• Exercise instructions: Read the data below. Every line holding the string "processing" must be copied.

(Beginning of Information given)

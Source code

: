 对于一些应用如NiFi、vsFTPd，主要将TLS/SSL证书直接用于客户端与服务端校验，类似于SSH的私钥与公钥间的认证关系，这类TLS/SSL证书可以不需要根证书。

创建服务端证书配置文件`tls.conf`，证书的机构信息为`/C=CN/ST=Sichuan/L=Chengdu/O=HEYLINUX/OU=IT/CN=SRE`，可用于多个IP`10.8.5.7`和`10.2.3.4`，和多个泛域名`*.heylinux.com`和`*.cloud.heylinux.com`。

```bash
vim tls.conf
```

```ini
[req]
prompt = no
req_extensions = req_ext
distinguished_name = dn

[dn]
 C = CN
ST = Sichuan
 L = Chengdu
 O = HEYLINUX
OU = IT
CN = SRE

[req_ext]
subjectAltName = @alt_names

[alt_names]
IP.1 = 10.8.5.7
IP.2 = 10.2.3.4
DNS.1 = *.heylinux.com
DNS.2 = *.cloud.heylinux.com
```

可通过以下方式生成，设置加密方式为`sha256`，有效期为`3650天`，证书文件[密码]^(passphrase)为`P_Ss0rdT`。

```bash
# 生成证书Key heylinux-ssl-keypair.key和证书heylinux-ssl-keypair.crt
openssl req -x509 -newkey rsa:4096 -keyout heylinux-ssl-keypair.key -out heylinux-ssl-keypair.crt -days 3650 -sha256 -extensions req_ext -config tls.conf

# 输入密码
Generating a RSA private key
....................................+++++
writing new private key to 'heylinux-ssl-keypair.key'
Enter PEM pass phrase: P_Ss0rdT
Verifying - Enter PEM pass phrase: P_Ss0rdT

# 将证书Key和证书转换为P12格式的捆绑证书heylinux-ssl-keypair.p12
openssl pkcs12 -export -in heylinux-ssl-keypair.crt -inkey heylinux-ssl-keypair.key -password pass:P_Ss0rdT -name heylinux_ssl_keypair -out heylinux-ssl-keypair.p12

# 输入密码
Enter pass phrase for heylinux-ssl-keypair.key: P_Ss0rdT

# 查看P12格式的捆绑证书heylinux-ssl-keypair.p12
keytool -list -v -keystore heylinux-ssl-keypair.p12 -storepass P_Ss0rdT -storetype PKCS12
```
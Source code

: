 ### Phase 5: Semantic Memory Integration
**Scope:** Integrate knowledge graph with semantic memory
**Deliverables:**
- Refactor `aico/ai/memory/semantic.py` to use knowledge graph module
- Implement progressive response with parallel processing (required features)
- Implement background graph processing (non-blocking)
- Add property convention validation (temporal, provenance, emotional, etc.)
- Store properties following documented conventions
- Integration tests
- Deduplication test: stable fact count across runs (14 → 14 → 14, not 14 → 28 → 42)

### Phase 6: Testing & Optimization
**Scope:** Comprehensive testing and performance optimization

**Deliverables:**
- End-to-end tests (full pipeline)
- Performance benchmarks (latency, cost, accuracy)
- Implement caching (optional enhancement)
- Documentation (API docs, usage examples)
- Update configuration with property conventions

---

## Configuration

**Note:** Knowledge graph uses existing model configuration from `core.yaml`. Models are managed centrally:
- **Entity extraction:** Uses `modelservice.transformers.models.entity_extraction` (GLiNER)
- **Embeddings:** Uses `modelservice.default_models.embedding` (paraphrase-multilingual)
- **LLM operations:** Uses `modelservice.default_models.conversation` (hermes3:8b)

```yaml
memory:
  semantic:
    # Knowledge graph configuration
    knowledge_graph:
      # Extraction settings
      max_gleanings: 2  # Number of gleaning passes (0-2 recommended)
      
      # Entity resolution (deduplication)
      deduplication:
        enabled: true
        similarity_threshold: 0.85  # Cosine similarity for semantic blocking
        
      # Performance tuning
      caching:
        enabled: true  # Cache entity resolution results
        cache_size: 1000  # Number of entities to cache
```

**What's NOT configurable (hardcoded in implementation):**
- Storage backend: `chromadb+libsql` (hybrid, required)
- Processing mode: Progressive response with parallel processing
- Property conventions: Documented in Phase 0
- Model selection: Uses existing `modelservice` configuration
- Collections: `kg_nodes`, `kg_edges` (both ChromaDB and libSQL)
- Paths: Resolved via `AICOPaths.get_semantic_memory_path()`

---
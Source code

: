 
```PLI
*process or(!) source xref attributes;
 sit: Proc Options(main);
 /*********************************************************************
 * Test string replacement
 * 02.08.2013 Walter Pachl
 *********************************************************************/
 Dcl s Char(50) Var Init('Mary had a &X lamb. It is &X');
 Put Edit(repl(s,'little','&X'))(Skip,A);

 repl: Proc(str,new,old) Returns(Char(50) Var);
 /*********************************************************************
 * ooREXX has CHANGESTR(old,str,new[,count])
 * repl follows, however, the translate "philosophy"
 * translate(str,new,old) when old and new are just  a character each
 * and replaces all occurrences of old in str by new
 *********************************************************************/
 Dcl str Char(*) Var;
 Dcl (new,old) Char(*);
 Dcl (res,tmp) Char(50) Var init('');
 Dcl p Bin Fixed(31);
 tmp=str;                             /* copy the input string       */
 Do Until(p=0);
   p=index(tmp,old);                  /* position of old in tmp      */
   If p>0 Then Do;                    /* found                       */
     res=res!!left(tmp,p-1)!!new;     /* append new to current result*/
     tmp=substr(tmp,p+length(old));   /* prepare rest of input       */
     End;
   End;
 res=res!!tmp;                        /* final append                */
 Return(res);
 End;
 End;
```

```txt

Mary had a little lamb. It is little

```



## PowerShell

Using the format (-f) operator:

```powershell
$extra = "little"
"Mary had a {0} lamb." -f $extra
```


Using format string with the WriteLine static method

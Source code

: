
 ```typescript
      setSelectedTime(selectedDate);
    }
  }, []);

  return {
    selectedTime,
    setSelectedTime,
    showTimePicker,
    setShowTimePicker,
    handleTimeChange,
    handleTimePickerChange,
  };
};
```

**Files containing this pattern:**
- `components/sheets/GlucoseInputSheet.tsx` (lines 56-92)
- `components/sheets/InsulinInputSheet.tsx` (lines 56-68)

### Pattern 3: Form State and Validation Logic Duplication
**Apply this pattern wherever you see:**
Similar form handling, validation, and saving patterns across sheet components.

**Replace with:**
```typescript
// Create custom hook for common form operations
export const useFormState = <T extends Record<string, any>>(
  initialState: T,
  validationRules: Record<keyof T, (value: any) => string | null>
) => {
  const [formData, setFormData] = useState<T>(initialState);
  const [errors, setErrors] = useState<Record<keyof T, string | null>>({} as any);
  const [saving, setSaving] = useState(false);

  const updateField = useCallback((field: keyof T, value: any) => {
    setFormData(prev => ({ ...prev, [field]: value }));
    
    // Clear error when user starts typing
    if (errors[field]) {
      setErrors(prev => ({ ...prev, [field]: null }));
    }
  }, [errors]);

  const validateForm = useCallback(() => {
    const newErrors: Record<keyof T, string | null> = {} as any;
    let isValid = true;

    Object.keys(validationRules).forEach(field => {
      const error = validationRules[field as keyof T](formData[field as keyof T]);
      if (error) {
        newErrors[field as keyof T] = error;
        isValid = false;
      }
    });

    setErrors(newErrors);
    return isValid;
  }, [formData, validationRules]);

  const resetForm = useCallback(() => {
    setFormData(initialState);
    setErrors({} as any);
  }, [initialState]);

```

(End of Information given)

• Task output:
- Implement progressive response with parallel processing (required features)
- Implement background graph processing (non-blocking)
- Processing mode: Progressive response with parallel processing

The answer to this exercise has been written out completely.